孝顺是发自内心,由衷而出的。南先生就曾借孔子的话,说尽世人不懂孝道。孔子说:“今之孝者,是谓能养。至于犬马,皆能有养。不敬,何以别乎!”孔子意思是那个时代人不懂孝,以为只要能够养活父母,便是孝了。然而“犬马皆能有养”,即便饲养一只狗、一匹马也都会喂饱它、养活它,因此仅仅是养活父母并不是孝。在南先生看来,孝不仅仅是形式,更重要的是在于内心。
父母给了人们一切想要的,人们尽情享受着他们所创造的一切,向他们索取视为理所当然。而父母为了满足孩子的愿望,总是那般义无反顾。站在父母与子女的爱之天平上,永远是不平衡的。人们时常强调正己,而正己的伊始正是从回馈父母开始,不必为父母买房买车,买金买银,时而给父母打一通电话,倒一盆洗脚水,便已足够。
言之必行,行之有果
“我们都曾经做过子女,都有这样的经验:当着父亲、师长的面,听到教训、吩咐,口口声声称“是”,但背过身来,却对着同学、朋友,做一个鬼脸,表示不听。”南先生在《论语别裁》中讲到“信”的问题,举了这个有趣的小例子。生活中的小事何以与儒家的“信”联系起来呢,这必须从孔子说起。
“信”是儒家思想的核心之一,他涉及人本质好坏的问题。古往今来,大凡名士学者,多以“信”为人生的准则,那些以“厚黑”闻名天下的还是占少数。孔子讲“信”,从来都是滔滔不绝的,他认为,守信的对象首先要从父母开始——“父在观其志,父没观其行,三年无改于父之道,可谓孝矣。祭如在,祭神如神在。”“吾不与祭,如不祭。”
为了让世人明白这段话的意思,南先生便举了如上的例子。所谓“父在观其志”,就是说当父母在面前的时候,要言行一致;父母不在面前,或背着父母,乃至于父母死了,都要言行一致,诚诚恳恳,说得到做得到。即使离开父母三年之久,仍不能淡忘对父母的信义,言行一致,这就是孝子。

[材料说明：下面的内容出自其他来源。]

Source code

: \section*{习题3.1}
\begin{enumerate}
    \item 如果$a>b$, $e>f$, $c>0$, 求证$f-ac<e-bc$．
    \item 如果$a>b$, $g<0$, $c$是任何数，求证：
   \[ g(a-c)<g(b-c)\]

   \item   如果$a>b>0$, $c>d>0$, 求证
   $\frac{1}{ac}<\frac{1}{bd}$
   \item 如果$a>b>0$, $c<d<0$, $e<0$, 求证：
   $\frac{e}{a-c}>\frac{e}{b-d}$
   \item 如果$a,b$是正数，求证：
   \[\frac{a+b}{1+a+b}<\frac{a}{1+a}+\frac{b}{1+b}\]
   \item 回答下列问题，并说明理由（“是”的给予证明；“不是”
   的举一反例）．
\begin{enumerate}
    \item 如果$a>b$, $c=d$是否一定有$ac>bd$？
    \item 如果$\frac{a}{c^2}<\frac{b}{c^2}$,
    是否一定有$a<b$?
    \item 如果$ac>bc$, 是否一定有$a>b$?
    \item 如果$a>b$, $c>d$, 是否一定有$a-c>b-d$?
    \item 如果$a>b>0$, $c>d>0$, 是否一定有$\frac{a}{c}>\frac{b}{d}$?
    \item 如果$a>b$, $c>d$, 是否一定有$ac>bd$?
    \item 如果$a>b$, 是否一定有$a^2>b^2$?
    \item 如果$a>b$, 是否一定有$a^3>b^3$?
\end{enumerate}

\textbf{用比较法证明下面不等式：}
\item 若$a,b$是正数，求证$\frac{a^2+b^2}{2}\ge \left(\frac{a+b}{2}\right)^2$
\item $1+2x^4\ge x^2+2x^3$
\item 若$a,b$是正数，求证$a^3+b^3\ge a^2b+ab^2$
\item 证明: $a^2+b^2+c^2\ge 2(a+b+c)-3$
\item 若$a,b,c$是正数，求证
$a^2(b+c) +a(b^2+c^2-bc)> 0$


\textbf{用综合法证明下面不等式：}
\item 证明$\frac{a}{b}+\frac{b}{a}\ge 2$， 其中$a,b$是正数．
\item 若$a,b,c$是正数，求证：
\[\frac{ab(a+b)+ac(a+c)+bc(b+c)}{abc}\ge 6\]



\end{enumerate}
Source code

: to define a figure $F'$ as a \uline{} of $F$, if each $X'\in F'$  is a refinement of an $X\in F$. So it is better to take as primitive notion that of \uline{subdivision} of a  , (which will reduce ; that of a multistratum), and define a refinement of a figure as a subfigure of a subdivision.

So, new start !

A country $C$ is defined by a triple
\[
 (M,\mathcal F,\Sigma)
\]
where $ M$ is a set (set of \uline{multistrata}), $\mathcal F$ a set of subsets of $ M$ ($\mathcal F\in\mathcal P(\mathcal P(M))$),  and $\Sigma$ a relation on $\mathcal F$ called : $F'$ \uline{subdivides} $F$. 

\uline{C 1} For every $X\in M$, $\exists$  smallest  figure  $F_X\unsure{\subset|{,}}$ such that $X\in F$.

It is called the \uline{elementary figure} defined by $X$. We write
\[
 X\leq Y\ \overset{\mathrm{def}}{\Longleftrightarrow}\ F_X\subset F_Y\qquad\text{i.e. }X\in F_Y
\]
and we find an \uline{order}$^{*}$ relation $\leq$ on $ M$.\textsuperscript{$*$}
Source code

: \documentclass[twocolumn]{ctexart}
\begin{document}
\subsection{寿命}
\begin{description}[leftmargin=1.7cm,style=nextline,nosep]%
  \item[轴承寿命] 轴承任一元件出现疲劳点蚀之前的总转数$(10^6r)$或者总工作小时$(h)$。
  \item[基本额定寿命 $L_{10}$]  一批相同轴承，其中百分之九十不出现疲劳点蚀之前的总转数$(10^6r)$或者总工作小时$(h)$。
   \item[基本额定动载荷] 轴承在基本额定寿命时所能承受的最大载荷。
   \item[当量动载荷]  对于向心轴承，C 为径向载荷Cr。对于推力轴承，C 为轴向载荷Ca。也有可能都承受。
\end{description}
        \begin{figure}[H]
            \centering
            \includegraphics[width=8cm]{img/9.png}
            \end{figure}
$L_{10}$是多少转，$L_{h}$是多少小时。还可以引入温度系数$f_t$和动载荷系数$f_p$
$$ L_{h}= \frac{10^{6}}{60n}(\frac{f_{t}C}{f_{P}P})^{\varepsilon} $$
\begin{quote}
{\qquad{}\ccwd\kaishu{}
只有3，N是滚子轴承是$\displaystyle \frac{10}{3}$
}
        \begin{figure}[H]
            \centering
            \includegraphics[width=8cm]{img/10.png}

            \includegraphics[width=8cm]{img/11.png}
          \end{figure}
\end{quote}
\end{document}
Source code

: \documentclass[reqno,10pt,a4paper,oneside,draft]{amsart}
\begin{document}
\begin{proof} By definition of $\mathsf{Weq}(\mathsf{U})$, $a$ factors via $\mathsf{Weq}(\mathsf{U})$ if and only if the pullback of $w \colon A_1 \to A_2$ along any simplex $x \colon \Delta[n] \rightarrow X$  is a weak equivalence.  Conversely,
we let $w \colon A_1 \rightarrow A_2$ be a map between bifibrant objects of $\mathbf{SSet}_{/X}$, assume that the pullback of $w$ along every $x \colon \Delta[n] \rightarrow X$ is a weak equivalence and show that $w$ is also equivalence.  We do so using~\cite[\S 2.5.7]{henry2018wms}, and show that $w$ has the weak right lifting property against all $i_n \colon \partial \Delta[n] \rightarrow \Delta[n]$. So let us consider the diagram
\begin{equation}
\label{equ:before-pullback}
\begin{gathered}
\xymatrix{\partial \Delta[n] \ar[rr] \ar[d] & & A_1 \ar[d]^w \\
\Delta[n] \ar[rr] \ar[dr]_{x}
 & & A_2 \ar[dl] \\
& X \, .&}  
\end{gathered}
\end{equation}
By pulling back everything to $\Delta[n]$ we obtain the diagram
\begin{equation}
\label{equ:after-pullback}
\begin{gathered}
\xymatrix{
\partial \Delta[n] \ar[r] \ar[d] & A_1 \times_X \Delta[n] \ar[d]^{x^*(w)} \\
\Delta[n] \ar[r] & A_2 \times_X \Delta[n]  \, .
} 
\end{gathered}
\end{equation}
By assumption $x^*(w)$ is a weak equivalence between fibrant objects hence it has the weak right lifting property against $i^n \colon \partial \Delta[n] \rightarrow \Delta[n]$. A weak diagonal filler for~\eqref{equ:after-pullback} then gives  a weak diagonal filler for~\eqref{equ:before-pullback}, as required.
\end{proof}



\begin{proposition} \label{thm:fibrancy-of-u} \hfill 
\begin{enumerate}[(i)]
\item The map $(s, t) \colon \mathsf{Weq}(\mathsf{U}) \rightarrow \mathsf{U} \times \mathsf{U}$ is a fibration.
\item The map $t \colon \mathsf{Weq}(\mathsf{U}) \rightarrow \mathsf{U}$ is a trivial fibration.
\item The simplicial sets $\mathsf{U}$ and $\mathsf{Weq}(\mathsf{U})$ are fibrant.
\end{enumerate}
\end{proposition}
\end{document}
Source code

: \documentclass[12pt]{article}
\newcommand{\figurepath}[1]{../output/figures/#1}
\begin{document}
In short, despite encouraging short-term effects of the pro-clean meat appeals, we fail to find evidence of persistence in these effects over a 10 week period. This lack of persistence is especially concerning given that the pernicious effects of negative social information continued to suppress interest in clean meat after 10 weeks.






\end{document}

“祭如在,祭神如神在。”“吾不与祭,如不祭。”的意思是,当我们祭祖时要犹如祖宗尚在面前一样的诚敬、表里如一,才是肃斋庄敬的道理。假使自己因为没有时间,没有亲自参与祭典,只是象征式由别人去代祭,这样就等于不祭,又何必故作排场呢?不如不祭奠了。
孔子的这番话也就是说,人们无论对生者或死者,由明里到暗里,都要由衷一贯。